While the fall in house prices might sound like good news for first-time buyers, it is likely to exacerbate the current stalemate.

The property market has been dogged by a shortage of stock for some time, with the number of homes on estate agents’ books remaining close to record lows.

This lack of choice is prompting existing homeowners to sit on their hands and delay trading up the housing ladder, which in turn leads to fewer properties being put up for sale.

The shortage of homes on the market has created a significant mismatch between supply and demand, which has then forced house prices higher.

Sounds interesting. What’s the background?

Today’s data is the latest in a raft of figures pointing to a slowdown in the housing market.

The Council of Mortgage Lenders said mortgage advances dropped by 11% in April, while the number of homes changing hands fell by 22% in the same month, according to HM Revenue & Customs.

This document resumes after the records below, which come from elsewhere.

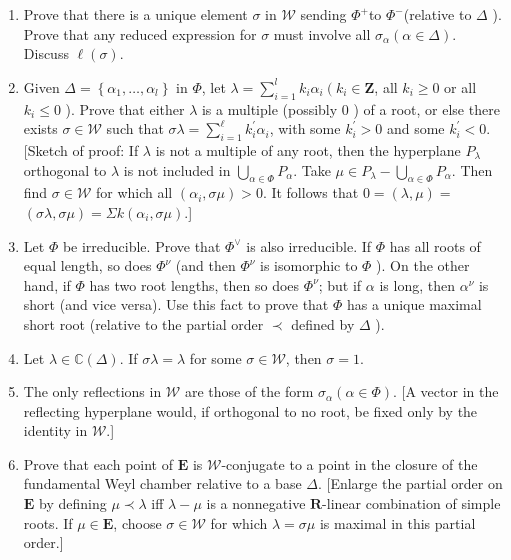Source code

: \documentclass[10pt]{article}
\begin{document}
\begin{enumerate}
  \item Prove that there is a unique element $\sigma$ in $\mathscr{W}$ sending $\Phi^{+}$to $\Phi^{-}$(relative to $\Delta$ ). Prove that any reduced expression for $\sigma$ must involve all $\sigma_{\alpha}(\alpha \in \Delta)$. Discuss $\ell(\sigma)$.
  \item Given $\Delta=\left\{\alpha_{1}, \ldots, \alpha_{l}\right\}$ in $\Phi$, let $\lambda=\sum_{i=1}^{l} k_{i} \alpha_{i}\left(k_{i} \in \mathbf{Z}\right.$, all $k_{i} \geq 0$ or all $k_{i} \leq 0$ ). Prove that either $\lambda$ is a multiple (possibly 0 ) of a root, or else there exists $\sigma \in \mathscr{W}$ such that $\sigma \lambda=\sum_{i=1}^{\ell} k_{i}^{\prime} \alpha_{i}$, with some $k_{i}^{\prime}>0$ and some $k_{i}^{\prime}<0$. [Sketch of proof: If $\lambda$ is not a multiple of any root, then the hyperplane $P_{\lambda}$ orthogonal to $\lambda$ is not included in $\bigcup_{\alpha \in \Phi} P_{\alpha}$. Take $\mu \in P_{\lambda}-\bigcup_{\alpha \in \Phi} P_{\alpha}$. Then find $\sigma \in \mathscr{W}$ for which all $\left(\alpha_{i}, \sigma \mu\right)>0$. It follows that $0=(\lambda, \mu)=$ $(\sigma \lambda, \sigma \mu)=\Sigma k\left(\alpha_{i}, \sigma \mu\right)$.]
  \item Let $\Phi$ be irreducible. Prove that $\Phi^{\vee}$ is also irreducible. If $\Phi$ has all roots of equal length, so does $\Phi^{\nu}$ (and then $\Phi^{\nu}$ is isomorphic to $\Phi$ ). On the other hand, if $\Phi$ has two root lengths, then so does $\Phi^{\nu}$; but if $\alpha$ is long, then $\alpha^{\nu}$ is short (and vice versa). Use this fact to prove that $\Phi$ has a unique maximal short root (relative to the partial order $\prec$ defined by $\Delta$ ).
  \item Let $\lambda \in \mathbb{C}(\Delta)$. If $\sigma \lambda=\lambda$ for some $\sigma \in \mathscr{W}$, then $\sigma=1$.
  \item The only reflections in $\mathscr{W}$ are those of the form $\sigma_{\alpha}(\alpha \in \Phi)$. [A vector in the reflecting hyperplane would, if orthogonal to no root, be fixed only by the identity in $\mathscr{W}$.]
  \item Prove that each point of $\mathbf{E}$ is $\mathscr{W}$-conjugate to a point in the closure of the fundamental Weyl chamber relative to a base $\Delta$. [Enlarge the partial order on $\mathbf{E}$ by defining $\mu \prec \lambda$ iff $\lambda-\mu$ is a nonnegative $\mathbf{R}$-linear combination of simple roots. If $\mu \in \mathbf{E}$, choose $\sigma \in \mathscr{W}$ for which $\lambda=\sigma \mu$ is maximal in this partial order.]
\end{enumerate}
\end{document}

But research by Zoopla found that consumers remained upbeat about the property market’s prospects with nine out of 10 people expecting house prices to rise in the coming six months.

Nationwide said given the current uncertainty about the UK’s future, housing market trends would depend crucially on developments in the wider economy.

But it added that while it expected activity and house price growth to slow in the coming months, in line with an easing in household spending, the subdued level of house building and the shortage of homes for sale were likely to provide support for property prices.